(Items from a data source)
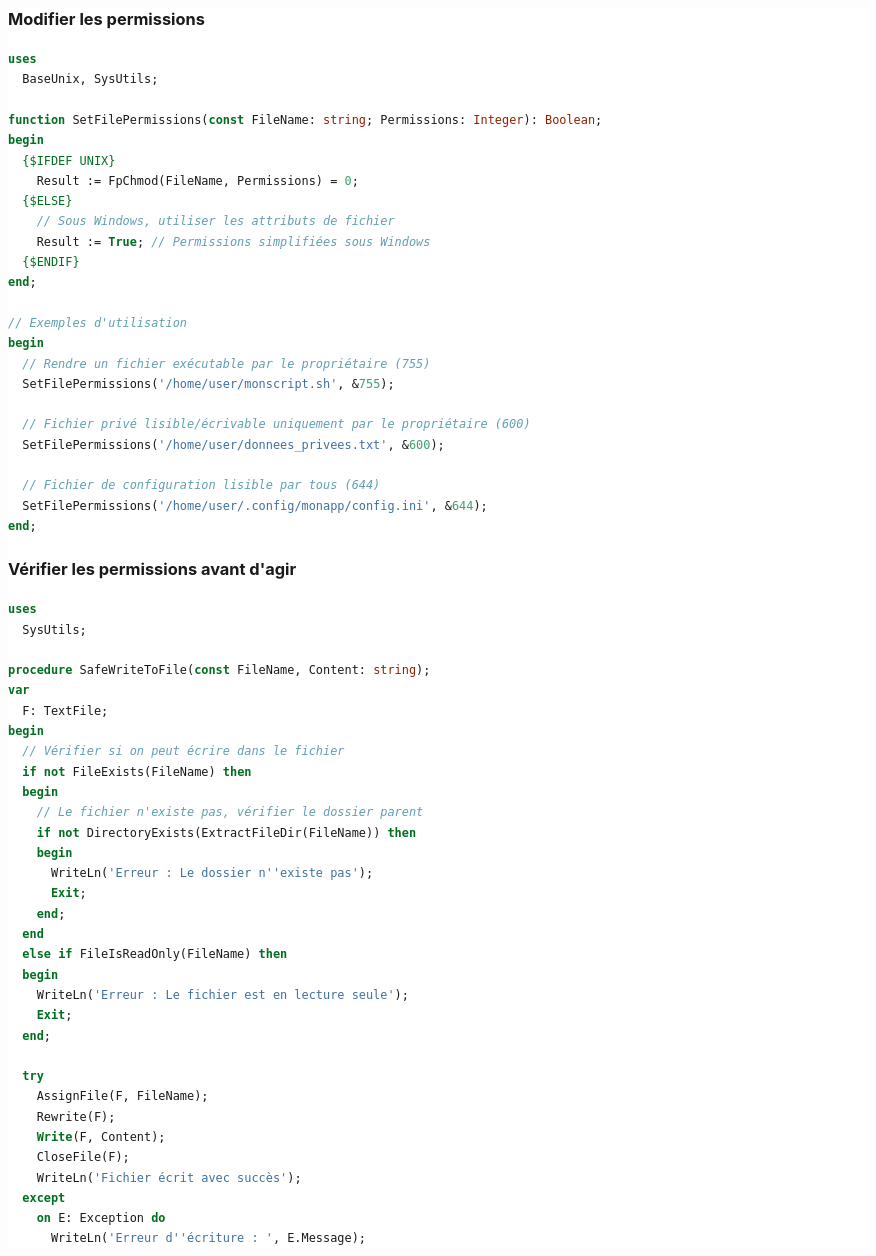 ### Modifier les permissions

```pascal
uses
  BaseUnix, SysUtils;

function SetFilePermissions(const FileName: string; Permissions: Integer): Boolean;
begin
  {$IFDEF UNIX}
    Result := FpChmod(FileName, Permissions) = 0;
  {$ELSE}
    // Sous Windows, utiliser les attributs de fichier
    Result := True; // Permissions simplifiées sous Windows
  {$ENDIF}
end;

// Exemples d'utilisation
begin
  // Rendre un fichier exécutable par le propriétaire (755)
  SetFilePermissions('/home/user/monscript.sh', &755);

  // Fichier privé lisible/écrivable uniquement par le propriétaire (600)
  SetFilePermissions('/home/user/donnees_privees.txt', &600);

  // Fichier de configuration lisible par tous (644)
  SetFilePermissions('/home/user/.config/monapp/config.ini', &644);
end;
```

### Vérifier les permissions avant d'agir

```pascal
uses
  SysUtils;

procedure SafeWriteToFile(const FileName, Content: string);
var
  F: TextFile;
begin
  // Vérifier si on peut écrire dans le fichier
  if not FileExists(FileName) then
  begin
    // Le fichier n'existe pas, vérifier le dossier parent
    if not DirectoryExists(ExtractFileDir(FileName)) then
    begin
      WriteLn('Erreur : Le dossier n''existe pas');
      Exit;
    end;
  end
  else if FileIsReadOnly(FileName) then
  begin
    WriteLn('Erreur : Le fichier est en lecture seule');
    Exit;
  end;

  try
    AssignFile(F, FileName);
    Rewrite(F);
    Write(F, Content);
    CloseFile(F);
    WriteLn('Fichier écrit avec succès');
  except
    on E: Exception do
      WriteLn('Erreur d''écriture : ', E.Message);
```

Work instructions: Go through the records and report each line that contains "user".

Result below:
  SetFilePermissions('/home/user/monscript.sh', &755);
  SetFilePermissions('/home/user/donnees_privees.txt', &600);
  SetFilePermissions('/home/user/.config/monapp/config.ini', &644);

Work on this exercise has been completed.